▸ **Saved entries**
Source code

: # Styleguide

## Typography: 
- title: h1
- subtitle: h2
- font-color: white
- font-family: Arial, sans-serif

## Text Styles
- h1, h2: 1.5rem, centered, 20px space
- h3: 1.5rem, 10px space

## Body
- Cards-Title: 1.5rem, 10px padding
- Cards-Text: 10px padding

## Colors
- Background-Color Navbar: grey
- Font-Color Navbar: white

▸ **Work required**
Set down, exactly and only, the lines running from the one holding "- Cards-Title: 1.5rem, 10px padding" through the end of the records above, both ends included.

▸ **Task output**
- Cards-Title: 1.5rem, 10px padding
- Cards-Text: 10px padding

## Colors
- Background-Color Navbar: grey
- Font-Color Navbar: white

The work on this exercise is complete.